═════ PROVIDED RECORDS ═════

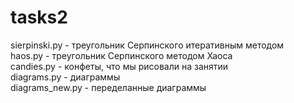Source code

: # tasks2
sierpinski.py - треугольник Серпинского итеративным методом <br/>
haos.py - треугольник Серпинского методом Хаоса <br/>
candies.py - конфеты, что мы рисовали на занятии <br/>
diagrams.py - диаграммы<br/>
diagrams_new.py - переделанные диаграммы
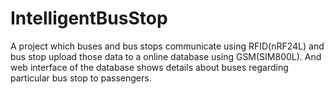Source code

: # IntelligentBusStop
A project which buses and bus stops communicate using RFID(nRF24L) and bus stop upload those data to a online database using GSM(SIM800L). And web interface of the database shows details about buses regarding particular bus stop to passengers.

═════
═════ PROVIDED RECORDS ═════

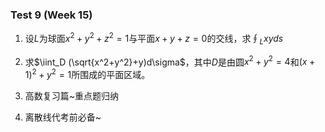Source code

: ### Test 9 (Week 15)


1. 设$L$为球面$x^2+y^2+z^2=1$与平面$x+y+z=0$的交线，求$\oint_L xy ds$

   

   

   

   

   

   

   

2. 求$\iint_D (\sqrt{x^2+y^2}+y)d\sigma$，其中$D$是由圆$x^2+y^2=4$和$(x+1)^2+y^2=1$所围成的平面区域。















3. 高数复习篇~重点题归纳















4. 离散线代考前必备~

═════
═════ PROVIDED RECORDS ═════

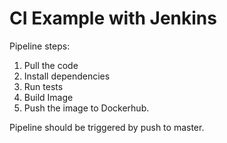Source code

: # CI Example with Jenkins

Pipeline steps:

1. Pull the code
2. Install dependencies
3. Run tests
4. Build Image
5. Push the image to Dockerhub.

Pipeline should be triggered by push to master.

═════

WHAT THE TASK REQUIRES | Out of the data above, give again only the lines starting at the one holding "4. Build Image" and ending at the one holding "Pipeline should be", unchanged.

RESPONSE BELOW |
4. Build Image
5. Push the image to Dockerhub.

Pipeline should be triggered by push to master.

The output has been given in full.